#### [WORK INSTRUCTIONS]
Your reply should hold exactly the lines from the one that contains "和前面的数据结构类似，通常我们对队列需要有如下操作：" through the end of the data. Repeat them word for word.

Records from a collection:
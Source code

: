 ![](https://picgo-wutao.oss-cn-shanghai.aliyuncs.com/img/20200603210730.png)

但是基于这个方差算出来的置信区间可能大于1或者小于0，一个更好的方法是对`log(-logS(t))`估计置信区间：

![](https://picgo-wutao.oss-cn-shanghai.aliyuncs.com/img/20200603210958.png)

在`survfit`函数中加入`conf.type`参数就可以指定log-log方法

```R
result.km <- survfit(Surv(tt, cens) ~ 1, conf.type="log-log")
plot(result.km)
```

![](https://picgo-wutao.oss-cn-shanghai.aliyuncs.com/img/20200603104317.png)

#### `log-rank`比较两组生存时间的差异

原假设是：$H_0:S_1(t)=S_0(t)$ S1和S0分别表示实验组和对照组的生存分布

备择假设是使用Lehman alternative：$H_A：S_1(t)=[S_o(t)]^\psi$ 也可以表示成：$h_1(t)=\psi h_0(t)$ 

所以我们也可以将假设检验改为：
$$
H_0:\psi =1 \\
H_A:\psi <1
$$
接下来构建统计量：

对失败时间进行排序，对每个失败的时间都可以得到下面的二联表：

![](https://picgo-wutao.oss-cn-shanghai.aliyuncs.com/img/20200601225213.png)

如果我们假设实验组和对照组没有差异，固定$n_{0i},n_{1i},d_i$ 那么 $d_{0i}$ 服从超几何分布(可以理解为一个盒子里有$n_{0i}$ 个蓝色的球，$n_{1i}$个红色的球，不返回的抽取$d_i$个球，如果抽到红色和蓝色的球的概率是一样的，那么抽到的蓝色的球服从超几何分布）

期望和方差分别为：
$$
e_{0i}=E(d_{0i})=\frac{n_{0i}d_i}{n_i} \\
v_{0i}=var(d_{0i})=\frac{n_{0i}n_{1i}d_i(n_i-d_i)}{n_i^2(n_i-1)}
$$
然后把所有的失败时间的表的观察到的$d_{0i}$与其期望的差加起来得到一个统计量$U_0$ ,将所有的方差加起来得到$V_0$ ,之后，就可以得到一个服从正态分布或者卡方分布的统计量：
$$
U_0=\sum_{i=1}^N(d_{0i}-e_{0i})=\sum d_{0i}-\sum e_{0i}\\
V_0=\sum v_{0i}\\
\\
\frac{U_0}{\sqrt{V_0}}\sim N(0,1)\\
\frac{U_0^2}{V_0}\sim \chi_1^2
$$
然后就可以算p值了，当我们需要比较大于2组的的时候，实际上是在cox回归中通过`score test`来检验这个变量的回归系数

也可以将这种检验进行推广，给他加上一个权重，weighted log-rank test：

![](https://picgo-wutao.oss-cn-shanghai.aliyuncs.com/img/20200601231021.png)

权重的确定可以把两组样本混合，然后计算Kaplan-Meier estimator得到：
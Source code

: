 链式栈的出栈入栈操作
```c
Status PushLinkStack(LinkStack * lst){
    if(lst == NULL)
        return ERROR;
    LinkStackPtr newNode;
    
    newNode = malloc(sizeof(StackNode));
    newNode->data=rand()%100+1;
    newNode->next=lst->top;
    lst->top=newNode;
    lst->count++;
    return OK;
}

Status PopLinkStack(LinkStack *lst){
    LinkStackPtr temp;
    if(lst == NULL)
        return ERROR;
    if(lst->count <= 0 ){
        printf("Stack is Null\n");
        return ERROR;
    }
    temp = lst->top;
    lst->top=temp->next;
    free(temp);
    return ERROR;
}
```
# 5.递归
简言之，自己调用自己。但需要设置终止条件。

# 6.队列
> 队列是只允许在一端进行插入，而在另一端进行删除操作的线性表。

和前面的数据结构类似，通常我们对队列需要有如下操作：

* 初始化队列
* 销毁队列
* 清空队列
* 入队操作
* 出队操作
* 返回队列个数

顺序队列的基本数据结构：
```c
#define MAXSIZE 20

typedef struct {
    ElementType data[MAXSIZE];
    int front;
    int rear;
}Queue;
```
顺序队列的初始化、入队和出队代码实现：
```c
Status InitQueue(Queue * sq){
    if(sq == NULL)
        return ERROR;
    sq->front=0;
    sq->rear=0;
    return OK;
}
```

#### [SOLUTION TO THIS PROBLEM]
和前面的数据结构类似，通常我们对队列需要有如下操作：

* 初始化队列
* 销毁队列
* 清空队列
* 入队操作
* 出队操作
* 返回队列个数

顺序队列的基本数据结构：
```c
#define MAXSIZE 20

typedef struct {
    ElementType data[MAXSIZE];
    int front;
    int rear;
}Queue;
```
顺序队列的初始化、入队和出队代码实现：
```c
Status InitQueue(Queue * sq){
    if(sq == NULL)
        return ERROR;
    sq->front=0;
    sq->rear=0;
    return OK;
}
```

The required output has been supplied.